[What to produce]
In the listing below, locate the line that contains "号房间，此后的摆放方式编号为 0，得分为 1。" and the line that contains "Hear i upload". Restate word for word those two lines and every line between them, and nothing else.

══════════════════════════════

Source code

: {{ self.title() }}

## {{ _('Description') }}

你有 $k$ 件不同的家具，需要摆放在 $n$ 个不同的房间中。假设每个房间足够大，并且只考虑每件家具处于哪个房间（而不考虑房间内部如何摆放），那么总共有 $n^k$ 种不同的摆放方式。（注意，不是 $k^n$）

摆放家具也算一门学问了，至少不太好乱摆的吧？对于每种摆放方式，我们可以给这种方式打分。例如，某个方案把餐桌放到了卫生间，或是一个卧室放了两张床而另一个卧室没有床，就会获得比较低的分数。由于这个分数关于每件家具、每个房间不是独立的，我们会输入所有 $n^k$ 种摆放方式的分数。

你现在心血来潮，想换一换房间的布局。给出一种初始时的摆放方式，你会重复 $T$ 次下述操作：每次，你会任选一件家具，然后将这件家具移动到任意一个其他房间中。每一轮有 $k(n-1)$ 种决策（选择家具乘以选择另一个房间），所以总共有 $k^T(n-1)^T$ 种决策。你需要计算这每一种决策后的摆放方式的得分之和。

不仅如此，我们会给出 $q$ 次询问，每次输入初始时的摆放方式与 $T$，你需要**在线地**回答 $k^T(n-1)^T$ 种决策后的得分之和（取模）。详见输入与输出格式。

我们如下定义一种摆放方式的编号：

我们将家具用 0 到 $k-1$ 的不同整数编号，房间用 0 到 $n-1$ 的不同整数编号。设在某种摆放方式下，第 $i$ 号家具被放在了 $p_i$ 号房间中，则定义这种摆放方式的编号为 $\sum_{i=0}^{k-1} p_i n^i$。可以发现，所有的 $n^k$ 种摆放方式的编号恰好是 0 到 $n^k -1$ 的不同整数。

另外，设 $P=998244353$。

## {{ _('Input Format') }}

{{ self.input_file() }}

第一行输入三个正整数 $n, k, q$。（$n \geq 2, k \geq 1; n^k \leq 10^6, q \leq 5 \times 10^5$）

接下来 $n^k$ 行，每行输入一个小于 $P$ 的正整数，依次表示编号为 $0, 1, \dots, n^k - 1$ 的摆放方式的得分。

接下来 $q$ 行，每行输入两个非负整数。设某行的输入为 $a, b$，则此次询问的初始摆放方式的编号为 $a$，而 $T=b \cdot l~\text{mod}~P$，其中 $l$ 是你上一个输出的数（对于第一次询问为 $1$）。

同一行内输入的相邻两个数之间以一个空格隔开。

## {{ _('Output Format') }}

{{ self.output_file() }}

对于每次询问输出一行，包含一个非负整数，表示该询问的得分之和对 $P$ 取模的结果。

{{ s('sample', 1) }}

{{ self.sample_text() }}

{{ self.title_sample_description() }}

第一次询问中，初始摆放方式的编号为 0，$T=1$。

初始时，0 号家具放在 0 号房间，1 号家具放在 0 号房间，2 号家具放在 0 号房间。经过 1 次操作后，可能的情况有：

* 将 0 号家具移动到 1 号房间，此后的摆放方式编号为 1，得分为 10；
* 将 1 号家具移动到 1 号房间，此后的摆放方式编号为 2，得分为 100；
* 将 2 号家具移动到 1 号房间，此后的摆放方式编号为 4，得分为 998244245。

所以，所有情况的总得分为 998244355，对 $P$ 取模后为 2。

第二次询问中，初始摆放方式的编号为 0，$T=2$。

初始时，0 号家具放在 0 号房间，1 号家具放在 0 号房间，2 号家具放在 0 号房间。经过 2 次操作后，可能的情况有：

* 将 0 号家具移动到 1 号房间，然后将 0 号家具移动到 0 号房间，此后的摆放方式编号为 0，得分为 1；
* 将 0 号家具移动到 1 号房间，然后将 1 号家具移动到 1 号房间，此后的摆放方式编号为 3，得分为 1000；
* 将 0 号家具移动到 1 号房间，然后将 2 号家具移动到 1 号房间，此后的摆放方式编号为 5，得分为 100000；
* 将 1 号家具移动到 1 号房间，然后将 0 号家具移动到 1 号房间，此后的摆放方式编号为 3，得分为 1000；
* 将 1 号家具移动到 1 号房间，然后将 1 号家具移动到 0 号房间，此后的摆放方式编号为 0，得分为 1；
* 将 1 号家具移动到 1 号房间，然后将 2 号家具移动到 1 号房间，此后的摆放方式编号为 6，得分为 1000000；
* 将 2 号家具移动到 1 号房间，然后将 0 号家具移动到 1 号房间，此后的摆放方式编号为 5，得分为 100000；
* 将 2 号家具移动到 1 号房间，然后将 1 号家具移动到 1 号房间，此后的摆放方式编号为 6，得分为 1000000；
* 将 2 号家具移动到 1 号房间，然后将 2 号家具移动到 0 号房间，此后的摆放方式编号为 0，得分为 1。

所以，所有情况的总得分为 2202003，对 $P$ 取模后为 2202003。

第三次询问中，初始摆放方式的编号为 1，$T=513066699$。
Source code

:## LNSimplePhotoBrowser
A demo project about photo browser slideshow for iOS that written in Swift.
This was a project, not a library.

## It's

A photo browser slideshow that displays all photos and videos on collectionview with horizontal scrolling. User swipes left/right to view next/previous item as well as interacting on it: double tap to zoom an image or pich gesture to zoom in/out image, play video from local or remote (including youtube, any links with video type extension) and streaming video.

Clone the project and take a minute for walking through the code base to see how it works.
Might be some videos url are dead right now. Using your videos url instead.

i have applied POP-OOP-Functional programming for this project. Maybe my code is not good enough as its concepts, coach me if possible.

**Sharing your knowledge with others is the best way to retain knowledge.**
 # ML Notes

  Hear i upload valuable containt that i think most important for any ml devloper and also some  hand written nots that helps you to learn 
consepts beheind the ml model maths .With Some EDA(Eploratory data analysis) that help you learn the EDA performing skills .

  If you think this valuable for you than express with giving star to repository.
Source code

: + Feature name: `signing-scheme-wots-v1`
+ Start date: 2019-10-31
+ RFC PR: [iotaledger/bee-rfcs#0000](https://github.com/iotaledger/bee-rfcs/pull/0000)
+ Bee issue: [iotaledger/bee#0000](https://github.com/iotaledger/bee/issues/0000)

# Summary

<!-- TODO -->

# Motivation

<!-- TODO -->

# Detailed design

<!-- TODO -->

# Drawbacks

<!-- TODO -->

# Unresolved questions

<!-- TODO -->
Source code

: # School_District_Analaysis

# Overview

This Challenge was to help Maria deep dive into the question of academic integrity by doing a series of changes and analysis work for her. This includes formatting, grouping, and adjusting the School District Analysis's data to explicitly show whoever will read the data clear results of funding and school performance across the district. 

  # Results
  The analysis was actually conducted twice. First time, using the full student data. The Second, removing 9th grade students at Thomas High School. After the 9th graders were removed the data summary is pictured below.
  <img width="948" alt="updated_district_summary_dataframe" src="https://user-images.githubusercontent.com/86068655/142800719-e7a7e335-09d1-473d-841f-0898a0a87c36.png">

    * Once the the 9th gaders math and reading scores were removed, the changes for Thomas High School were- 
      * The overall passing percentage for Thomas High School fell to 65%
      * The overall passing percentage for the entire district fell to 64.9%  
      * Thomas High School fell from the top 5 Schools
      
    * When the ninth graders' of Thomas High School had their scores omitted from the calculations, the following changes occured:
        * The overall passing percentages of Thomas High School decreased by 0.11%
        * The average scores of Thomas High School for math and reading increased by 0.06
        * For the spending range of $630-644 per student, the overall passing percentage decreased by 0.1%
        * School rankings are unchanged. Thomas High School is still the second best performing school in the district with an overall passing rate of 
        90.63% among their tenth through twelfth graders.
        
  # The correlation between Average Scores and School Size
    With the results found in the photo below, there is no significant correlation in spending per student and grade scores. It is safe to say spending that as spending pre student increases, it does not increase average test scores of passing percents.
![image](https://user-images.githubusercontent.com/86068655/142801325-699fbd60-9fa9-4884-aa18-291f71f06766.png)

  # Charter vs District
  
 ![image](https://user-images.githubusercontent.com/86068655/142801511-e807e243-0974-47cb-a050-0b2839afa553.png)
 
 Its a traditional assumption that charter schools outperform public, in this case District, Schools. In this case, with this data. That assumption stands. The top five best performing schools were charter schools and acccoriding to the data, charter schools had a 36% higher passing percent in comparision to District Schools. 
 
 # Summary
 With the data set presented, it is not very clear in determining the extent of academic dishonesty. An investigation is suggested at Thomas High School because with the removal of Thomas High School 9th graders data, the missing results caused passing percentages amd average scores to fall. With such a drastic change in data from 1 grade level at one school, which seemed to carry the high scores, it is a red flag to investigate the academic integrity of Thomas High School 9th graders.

══════════════════════════════

[Answer section]
* 将 2 号家具移动到 1 号房间，然后将 2 号家具移动到 0 号房间，此后的摆放方式编号为 0，得分为 1。

所以，所有情况的总得分为 2202003，对 $P$ 取模后为 2202003。

第三次询问中，初始摆放方式的编号为 1，$T=513066699$。
Source code

:## LNSimplePhotoBrowser
A demo project about photo browser slideshow for iOS that written in Swift.
This was a project, not a library.

## It's

A photo browser slideshow that displays all photos and videos on collectionview with horizontal scrolling. User swipes left/right to view next/previous item as well as interacting on it: double tap to zoom an image or pich gesture to zoom in/out image, play video from local or remote (including youtube, any links with video type extension) and streaming video.

Clone the project and take a minute for walking through the code base to see how it works.
Might be some videos url are dead right now. Using your videos url instead.

i have applied POP-OOP-Functional programming for this project. Maybe my code is not good enough as its concepts, coach me if possible.

**Sharing your knowledge with others is the best way to retain knowledge.**
 # ML Notes

  Hear i upload valuable containt that i think most important for any ml devloper and also some  hand written nots that helps you to learn 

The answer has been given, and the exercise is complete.